Build tooling and package management. ocaml/dune is the standard build system for OCaml projects. It handles compilation, dependency management, and cross-compilation. ocaml/opam is the package manager. Contributors to these projects understand the practical engineering side of OCaml — how projects are structured, how dependencies are resolved, and how the toolchain fits together. Dune contributors in particular tend to be experienced practitioners who have built enough OCaml projects to understand build system pain points.
Jane Street's ecosystem. janestreet/core replaces OCaml's minimal standard library with a comprehensive alternative. janestreet/async provides concurrent and asynchronous programming primitives. Jane Street publishes dozens of other packages — janestreet/ppx_jane, janestreet/base, janestreet/expect_test — that form a parallel ecosystem within OCaml. Contributors to these repos outside of Jane Street itself are rare and worth paying attention to: they demonstrate the ability to work with Jane Street's idioms, which matters for any company whose OCaml codebase uses Jane Street libraries (many do).
Systems programming and unikernels. mirage/mirage is a library operating system that builds unikernels — specialized, single-purpose virtual machine images compiled directly from OCaml source code. MirageOS strips out everything a traditional OS provides and replaces it with OCaml libraries for networking, storage, and I/O. Contributors understand systems programming at the OS level: network stacks, block device drivers, TLS implementations, where the language runtime meets hardware. Tarides maintains much of this ecosystem. A MirageOS contributor is a systems engineer who happens to work in OCaml, not just an OCaml developer.
Type systems and static analysis. facebook/flow is Meta's JavaScript type checker, written in OCaml. facebook/infer is their static analysis tool for finding bugs in C, C++, Objective-C, and Java code before deployment. semgrep/semgrep is a code analysis engine used across many organizations. Contributors to these projects combine OCaml expertise with deep knowledge of program analysis, type theory, and compiler internals. These are among the most technically demanding OCaml codebases outside of Jane Street.

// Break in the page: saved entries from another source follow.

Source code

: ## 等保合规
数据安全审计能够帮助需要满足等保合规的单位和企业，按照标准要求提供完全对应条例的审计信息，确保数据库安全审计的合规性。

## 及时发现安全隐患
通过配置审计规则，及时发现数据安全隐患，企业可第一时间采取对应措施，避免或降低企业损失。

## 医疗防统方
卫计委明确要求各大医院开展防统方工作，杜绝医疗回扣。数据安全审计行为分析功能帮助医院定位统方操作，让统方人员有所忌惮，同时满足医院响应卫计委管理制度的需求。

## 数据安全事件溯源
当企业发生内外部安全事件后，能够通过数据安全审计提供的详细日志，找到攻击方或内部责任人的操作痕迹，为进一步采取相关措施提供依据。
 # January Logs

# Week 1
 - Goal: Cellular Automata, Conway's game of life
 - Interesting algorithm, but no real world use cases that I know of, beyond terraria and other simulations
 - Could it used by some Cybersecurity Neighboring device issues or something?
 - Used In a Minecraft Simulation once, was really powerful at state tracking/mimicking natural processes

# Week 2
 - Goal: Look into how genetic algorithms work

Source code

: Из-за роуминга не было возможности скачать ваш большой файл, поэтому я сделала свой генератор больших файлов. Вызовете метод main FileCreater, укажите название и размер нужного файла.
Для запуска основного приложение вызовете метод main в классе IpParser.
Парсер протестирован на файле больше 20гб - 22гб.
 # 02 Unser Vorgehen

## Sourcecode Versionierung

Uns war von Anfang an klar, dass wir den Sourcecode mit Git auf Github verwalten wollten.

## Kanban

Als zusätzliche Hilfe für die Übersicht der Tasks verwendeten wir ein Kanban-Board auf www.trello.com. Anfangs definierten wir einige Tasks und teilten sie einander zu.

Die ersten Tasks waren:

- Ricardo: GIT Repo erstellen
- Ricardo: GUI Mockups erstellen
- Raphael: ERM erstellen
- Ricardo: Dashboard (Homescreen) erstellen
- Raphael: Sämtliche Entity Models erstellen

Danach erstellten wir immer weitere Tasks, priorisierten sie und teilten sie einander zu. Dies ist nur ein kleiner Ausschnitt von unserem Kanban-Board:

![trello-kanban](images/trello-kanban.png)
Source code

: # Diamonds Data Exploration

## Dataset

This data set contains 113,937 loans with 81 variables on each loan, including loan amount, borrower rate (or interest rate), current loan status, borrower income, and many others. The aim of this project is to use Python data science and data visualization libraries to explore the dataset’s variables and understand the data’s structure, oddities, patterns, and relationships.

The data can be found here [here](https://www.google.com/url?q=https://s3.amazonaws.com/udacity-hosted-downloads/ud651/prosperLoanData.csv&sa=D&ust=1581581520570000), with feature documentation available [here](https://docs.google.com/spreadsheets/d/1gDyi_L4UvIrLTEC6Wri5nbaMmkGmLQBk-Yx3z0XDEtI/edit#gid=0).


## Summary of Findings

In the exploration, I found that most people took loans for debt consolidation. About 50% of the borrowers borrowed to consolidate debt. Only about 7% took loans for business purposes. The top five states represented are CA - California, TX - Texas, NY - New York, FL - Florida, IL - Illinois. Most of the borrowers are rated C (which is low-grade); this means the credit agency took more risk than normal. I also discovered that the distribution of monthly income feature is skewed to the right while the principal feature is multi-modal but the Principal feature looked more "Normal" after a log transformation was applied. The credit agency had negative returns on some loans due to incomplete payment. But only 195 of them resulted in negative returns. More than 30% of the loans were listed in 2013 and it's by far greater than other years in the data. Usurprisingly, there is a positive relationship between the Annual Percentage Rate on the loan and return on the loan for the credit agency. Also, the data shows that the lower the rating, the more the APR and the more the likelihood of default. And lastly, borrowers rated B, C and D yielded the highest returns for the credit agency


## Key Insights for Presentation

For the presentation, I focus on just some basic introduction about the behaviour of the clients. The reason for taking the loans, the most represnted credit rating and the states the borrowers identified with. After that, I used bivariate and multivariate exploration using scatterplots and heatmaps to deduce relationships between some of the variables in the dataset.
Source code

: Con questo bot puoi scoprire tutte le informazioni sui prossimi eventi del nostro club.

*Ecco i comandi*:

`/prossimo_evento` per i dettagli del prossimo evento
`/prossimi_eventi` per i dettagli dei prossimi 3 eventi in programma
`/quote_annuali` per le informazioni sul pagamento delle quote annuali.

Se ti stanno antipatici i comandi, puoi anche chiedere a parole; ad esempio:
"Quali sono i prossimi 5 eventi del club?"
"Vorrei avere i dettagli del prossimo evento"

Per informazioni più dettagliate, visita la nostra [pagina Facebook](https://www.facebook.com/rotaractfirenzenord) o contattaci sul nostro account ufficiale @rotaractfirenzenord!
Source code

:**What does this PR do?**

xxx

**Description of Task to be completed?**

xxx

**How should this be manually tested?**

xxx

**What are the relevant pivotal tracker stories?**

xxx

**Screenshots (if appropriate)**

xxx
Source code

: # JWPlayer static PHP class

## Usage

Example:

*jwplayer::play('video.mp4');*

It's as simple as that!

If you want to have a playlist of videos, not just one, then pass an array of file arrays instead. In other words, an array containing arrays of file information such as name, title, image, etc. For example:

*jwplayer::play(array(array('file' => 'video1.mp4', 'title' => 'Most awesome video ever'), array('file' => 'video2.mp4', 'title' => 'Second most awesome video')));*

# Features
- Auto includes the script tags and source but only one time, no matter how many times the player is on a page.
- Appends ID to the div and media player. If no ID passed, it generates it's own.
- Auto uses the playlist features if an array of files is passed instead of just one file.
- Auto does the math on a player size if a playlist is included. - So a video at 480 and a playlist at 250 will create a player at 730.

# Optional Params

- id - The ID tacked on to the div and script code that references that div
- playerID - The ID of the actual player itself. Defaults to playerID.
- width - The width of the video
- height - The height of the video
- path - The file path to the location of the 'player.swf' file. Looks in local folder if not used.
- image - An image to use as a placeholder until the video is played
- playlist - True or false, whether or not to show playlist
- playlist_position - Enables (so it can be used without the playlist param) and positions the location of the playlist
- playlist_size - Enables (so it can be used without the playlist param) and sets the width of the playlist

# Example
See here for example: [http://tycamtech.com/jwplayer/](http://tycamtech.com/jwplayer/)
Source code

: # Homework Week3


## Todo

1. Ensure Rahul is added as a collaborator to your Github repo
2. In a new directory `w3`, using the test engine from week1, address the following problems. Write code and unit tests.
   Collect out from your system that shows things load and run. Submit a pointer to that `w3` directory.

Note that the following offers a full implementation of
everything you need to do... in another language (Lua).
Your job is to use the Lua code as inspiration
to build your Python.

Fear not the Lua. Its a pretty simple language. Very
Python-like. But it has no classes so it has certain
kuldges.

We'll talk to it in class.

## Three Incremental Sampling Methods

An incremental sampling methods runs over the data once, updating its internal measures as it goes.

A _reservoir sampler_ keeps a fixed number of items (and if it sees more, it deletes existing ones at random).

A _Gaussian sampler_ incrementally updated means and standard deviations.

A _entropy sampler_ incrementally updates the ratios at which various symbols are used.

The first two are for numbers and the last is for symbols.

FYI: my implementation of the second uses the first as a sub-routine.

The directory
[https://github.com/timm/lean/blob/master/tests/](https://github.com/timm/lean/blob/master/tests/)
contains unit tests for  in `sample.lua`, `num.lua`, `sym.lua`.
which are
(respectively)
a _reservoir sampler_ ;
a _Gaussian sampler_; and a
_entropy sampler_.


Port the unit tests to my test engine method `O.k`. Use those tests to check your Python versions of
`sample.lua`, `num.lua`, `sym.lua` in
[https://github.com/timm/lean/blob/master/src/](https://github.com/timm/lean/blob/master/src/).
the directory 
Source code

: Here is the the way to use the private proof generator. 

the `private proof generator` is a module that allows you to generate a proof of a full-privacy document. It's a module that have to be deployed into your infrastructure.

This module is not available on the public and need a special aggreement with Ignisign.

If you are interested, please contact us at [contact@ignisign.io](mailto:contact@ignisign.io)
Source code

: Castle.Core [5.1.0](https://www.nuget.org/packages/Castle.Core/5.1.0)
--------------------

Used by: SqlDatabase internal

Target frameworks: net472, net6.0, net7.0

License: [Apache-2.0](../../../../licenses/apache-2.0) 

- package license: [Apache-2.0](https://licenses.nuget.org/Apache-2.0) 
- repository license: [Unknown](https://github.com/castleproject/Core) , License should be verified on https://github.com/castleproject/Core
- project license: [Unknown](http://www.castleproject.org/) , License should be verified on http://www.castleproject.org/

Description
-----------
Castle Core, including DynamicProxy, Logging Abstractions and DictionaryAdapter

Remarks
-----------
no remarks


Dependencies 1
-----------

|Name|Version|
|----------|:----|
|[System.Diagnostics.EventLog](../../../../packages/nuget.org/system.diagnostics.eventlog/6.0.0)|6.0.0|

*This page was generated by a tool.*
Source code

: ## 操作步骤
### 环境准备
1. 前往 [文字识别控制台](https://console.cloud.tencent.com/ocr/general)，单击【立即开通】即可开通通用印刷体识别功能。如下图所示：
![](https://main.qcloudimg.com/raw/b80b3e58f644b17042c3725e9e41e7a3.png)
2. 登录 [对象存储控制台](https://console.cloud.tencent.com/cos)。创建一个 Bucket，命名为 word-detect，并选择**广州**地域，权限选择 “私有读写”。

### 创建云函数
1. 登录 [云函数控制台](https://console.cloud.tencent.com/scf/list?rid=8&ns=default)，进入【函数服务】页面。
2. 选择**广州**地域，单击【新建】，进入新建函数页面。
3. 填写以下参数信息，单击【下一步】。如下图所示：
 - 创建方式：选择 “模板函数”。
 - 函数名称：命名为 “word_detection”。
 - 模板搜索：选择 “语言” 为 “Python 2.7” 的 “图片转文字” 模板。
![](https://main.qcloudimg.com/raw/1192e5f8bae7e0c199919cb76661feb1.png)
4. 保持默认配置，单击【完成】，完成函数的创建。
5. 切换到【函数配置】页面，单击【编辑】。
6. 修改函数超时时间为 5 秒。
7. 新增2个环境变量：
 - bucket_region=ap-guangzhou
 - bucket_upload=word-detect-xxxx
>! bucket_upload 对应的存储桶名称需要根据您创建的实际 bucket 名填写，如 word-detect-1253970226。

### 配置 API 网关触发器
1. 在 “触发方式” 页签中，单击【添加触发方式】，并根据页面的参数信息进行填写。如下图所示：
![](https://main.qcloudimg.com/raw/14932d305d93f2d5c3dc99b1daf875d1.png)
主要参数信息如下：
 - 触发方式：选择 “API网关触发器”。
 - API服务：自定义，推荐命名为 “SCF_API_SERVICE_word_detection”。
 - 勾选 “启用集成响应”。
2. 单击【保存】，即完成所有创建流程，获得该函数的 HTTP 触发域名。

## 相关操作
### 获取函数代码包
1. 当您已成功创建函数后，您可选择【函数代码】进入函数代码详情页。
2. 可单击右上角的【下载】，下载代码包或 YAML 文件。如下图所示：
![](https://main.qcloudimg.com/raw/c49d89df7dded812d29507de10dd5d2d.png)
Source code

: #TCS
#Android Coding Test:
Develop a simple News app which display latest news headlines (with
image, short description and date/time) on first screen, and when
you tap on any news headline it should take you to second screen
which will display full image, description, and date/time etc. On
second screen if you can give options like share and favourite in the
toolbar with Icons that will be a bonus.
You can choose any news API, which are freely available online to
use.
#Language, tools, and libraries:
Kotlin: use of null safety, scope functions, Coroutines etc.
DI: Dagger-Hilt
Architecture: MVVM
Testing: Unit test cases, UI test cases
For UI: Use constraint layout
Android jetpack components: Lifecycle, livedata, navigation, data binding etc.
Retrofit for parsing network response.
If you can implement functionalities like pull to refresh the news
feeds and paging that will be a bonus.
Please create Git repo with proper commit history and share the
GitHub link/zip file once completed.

Opam package authors. With approximately 4,453 packages on opam, the registry is small enough that prolific package authors represent a significant fraction of the community. A developer who maintains multiple well-documented opam packages with real downstream dependents is almost certainly a senior OCaml practitioner. Cross-referencing opam package metadata with GitHub profiles is a manual but effective sourcing method — and because the registry is small, it is feasible in a way that searching npm or PyPI never would be.
Quality signals in OCaml code
OCaml has one of the most expressive type systems of any production language, and expertise shows in how a developer uses it. The gap between "writes OCaml that compiles" and "writes OCaml that uses the type system for correctness" is enormous. General seniority signals on GitHub apply, but OCaml has specific markers worth knowing.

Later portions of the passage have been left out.